Dlaczego warto przyrządzić pieczeń wołową z polędwicy?

To mięso samo w sobie jest wyjątkowe – miękkie, delikatne, prawie nie wymaga obróbki. Nie należy do najtańszych, dlatego traktuję je jak świąteczny luksus. Raz do roku, zamiast kombinować z suchym schabem, kupuję kawałek dobrej jakości polędwicy i przygotowuję z niego pieczeń. 

Kluczem jest sposób pieczenia – niska temperatura, odpoczynek po pieczeniu i odpowiednie przyprawy. No i sznurek – ten niby drobiazg robi ogromną różnicę. Mięso trzyma kształt, nie wysycha i pięknie się prezentuje na półmisku. Taka pieczeń wołowa na święta naprawdę robi robotę – wygląda dostojnie i smakuje jeszcze lepiej.

Czy trzeba wiązać pieczeń wołową przed pieczeniem?

W teorii nie trzeba tego robić, ale zdecydowanie warto. Polędwica to mięso miękkie, bez wiązania może się rozjechać podczas pieczenia. A przecież zależy ci, żeby ładnie wyglądała i była równo upieczona. Sznurek nie tylko nadaje jej kształt, ale też pozwala równo rozprowadzić temperaturę w środku. Dzięki temu środek nie będzie surowy, a brzegi nie przesuszą się za szybko. 

Sam nauczyłem się tej techniki dopiero po kilku próbach i przyznam jedno – różnica jest ogromna. Sznurek znajdziesz w większości marketów albo sklepów z akcesoriami kuchennymi. Warto mieć go w szufladzie, choćby na tę jedną pieczeń w roku.

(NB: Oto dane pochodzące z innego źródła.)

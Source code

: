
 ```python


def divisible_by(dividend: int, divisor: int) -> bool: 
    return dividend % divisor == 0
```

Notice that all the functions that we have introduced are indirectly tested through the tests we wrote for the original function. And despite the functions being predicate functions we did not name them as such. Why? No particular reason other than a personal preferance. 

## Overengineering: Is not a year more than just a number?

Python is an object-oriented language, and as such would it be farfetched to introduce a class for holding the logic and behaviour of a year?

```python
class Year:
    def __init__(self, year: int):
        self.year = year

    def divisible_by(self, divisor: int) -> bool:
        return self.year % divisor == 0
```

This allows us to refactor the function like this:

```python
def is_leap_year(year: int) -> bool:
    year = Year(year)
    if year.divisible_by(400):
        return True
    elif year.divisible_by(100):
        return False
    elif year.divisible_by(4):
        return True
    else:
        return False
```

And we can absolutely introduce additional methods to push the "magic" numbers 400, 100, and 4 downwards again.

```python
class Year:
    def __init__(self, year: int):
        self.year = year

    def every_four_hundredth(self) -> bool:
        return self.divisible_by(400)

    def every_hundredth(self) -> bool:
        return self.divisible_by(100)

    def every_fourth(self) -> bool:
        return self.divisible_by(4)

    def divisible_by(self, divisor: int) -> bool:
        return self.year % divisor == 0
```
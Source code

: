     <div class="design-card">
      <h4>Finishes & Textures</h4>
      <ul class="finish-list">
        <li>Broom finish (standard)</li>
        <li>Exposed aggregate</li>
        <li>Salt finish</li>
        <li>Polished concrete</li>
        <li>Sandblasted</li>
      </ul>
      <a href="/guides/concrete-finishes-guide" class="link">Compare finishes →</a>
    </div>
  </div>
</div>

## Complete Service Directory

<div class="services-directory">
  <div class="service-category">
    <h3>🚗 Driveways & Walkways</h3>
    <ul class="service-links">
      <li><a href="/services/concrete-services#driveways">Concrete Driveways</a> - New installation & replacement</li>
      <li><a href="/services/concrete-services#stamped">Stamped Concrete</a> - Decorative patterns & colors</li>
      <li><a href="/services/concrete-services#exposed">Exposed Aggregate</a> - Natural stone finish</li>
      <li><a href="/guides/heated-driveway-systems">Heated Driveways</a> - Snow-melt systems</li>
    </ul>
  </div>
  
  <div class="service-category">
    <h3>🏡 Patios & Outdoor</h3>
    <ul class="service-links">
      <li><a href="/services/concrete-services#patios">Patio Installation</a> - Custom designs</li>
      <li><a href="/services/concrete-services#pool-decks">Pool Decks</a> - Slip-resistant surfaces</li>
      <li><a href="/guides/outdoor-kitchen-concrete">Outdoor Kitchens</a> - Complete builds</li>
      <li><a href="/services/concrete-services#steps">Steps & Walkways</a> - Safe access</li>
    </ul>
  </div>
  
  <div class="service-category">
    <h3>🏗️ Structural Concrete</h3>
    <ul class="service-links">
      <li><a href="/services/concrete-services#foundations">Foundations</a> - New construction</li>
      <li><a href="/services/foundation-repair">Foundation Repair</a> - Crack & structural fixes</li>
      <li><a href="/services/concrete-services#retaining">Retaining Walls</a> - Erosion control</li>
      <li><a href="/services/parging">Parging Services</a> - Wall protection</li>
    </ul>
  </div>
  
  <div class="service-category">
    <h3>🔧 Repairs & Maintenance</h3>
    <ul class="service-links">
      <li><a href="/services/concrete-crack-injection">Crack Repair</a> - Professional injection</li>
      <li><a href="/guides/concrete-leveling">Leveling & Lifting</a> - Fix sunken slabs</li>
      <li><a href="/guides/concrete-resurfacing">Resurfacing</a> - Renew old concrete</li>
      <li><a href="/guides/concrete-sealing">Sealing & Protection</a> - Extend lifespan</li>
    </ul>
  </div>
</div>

Przepis na świąteczną pieczeń wołową

Składniki:

  • około 800 g polędwicy wołowej (środkowa część)
  • 2 łyżki oleju rzepakowego lub klarowanego masła
  • 1 łyżka grubo mielonego pieprzu
  • 1 łyżeczka soli morskiej
  • 2-3 gałązki świeżego rozmarynu
  • 2 ząbki czosnku
  • 1 łyżka musztardy dijon (opcjonalnie)
  • sznurek do pieczenia
  • 1 cebula
  • 1 marchewka
  • 1 pietruszka
  • 100 ml Cabernet Sauvingon
  • 100 ml bulionu wołowego

Przygotowanie:

  1. Oczyść mięso z błon i osusz je papierowym ręcznikiem. Uformuj je w równy wałek i zwiąż co 3-4 cm sznurkiem do pieczenia.
  2. Natrzyj polędwicę solą, pieprzem i ewentualnie musztardą. Dodaj rozgniecione ząbki czosnku i rozmaryn. Przykryj folią i odstaw do lodówki na minimum 2 godziny, a najlepiej na całą noc.
  3. Wyjmij mięso z lodówki na 30 minut przed pieczeniem, żeby osiągnęło temperaturę pokojową.
  4. Na patelni rozgrzej tłuszcz. Obsmaż mięso z każdej strony na złoty kolor – po 1-2 minuty z każdej strony.
  5. W naczyniu żaroodpornym ułóż pokrojone warzywa: cebulę, marchewkę, pietruszkę. Na nich połóż mięso. Wlej Cabernet i bulion.
  6. Wstaw do piekarnika nagrzanego do 120°C (termoobieg) i piecz przez około 45-60 minut, aż środek osiągnie 54–56°C (tzw. mięso średnio wysmażone, ang. medium). 
  7. Wyjmij mięso, przykryj folią i odstaw na 10-15 minut. Dopiero wtedy zdejmij sznurek i pokrój pieczeń w plastry.